Basic income can prevent poverty. That means many expensive and often long-term consequences of poverty are avoided such as poorer health, lower success rates in school, and higher crime rates.

It doesn’t just help individual recipients, it has a larger impact because it reduces excessive inequalities and human insecurities that are at the root of many societal problems. It fosters resilience and flexibility in a changing economy. It’s good for cities struggling to create vibrant neighbourhoods and strong communities. It’s good for democracy because as much as voting in elections matters, in our monetized society, we vote every day with our dollars for the kind of life we want. This is a vote that increasingly excludes many Canadians.

Surely a basic income guarantee can’t solve everything?

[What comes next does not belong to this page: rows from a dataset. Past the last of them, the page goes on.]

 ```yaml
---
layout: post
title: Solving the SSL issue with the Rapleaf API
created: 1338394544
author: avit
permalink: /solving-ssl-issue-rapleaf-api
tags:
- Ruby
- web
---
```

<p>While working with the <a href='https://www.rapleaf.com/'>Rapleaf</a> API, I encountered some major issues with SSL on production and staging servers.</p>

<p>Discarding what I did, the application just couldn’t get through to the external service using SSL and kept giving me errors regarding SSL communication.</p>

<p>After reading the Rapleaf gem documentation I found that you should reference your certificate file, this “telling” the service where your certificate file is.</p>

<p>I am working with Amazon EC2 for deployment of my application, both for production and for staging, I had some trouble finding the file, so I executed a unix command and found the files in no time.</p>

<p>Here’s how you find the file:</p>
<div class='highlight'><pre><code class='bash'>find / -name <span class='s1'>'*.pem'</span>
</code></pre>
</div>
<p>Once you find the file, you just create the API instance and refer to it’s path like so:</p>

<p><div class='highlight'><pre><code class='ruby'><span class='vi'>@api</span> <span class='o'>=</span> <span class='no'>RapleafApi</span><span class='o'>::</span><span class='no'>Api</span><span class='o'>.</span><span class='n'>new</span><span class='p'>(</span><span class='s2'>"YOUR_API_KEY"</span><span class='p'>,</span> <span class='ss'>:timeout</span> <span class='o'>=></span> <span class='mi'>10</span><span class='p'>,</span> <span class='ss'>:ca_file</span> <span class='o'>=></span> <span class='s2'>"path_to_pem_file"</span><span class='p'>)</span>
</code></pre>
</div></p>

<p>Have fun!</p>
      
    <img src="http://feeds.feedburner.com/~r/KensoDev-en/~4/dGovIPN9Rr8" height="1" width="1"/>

No, it can’t and shouldn’t be expected to. Basic income does not lessen the need for labour laws that govern workplace conditions, protect contracts and support unionization, or the need for good economic policy. It does not diminish the value of other public services, such as health care, child care, and supports for people with disabilities, seniors, people who face historical disadvantage and newcomers to Canada. It is a powerful complement to help those systems get better, and can help existing income security measures. Some of these measures may be less needed with time, but remain important especially during a transition period. The legacy of past problems will not disappear overnight and other gradual transformations will unfold as this bold and practical social innovation matures.

If everyone has access to basic income, why would anyone work?

Basic income is meant to help ensure the meeting of basic needs: for the “wants” in life, income from other sources is necessary. The vast majority of people work to earn well beyond what they need for basics. By stabilizing financial security, basic income helps promote engagement in paid work of various kinds – with greater choice as to the type of work. It also enables people to balance work in the labour market with the valuable work they do outside the market for family, friends and community. For jobs that are comparatively unpleasant, employers may need to provide better working conditions, like raising wages and providing attractive benefits.

How much will it cost?

Basic income will only a small fraction of our nation’s wealth, so yes, we can afford it. The Parliamentary Budget Office has provided a rough estimate at a national level, not including provincial cost savings. The more important question is “will we get value for our money?” Even conservative estimates of the indirect costs of poverty (e.g., in health care, remedial education, crime, social programs, and lost productivity) are far higher than the costs of actually bringing Canadians out of poverty. For the billions we are paying now, the result is increased poverty and social problems. A basic income guarantee can change that. It is an investment where we get something back for our money – a better standard of living and quality of life for all of us, a healthier population, less poverty, and greater trust and security in our society. Plus, it pays for itself. Basic income can be one of the great bargains of Canada’s future!

How will it work?

There are a number of options and many practical considerations to explore. In the world of public policy, it is rare that everyone gets everything they desire, even in the case of a basic income that has advantages from so many perspectives. A basic income would provide sufficient income for individuals to live with dignity, based on means-testing. Everyone is entitled to it without discretion from caseworkers. Therefore, people can live in financial security, with autonomy and dignity.

What other terms do people use to refer to a Basic Income?

Basic income has many different names. In the past it has been referred to as a Guaranteed Annual Income (GAI), a negative income tax, Basic Income Guarantee (BIG), and Guaranteed Minimum Income (GMI).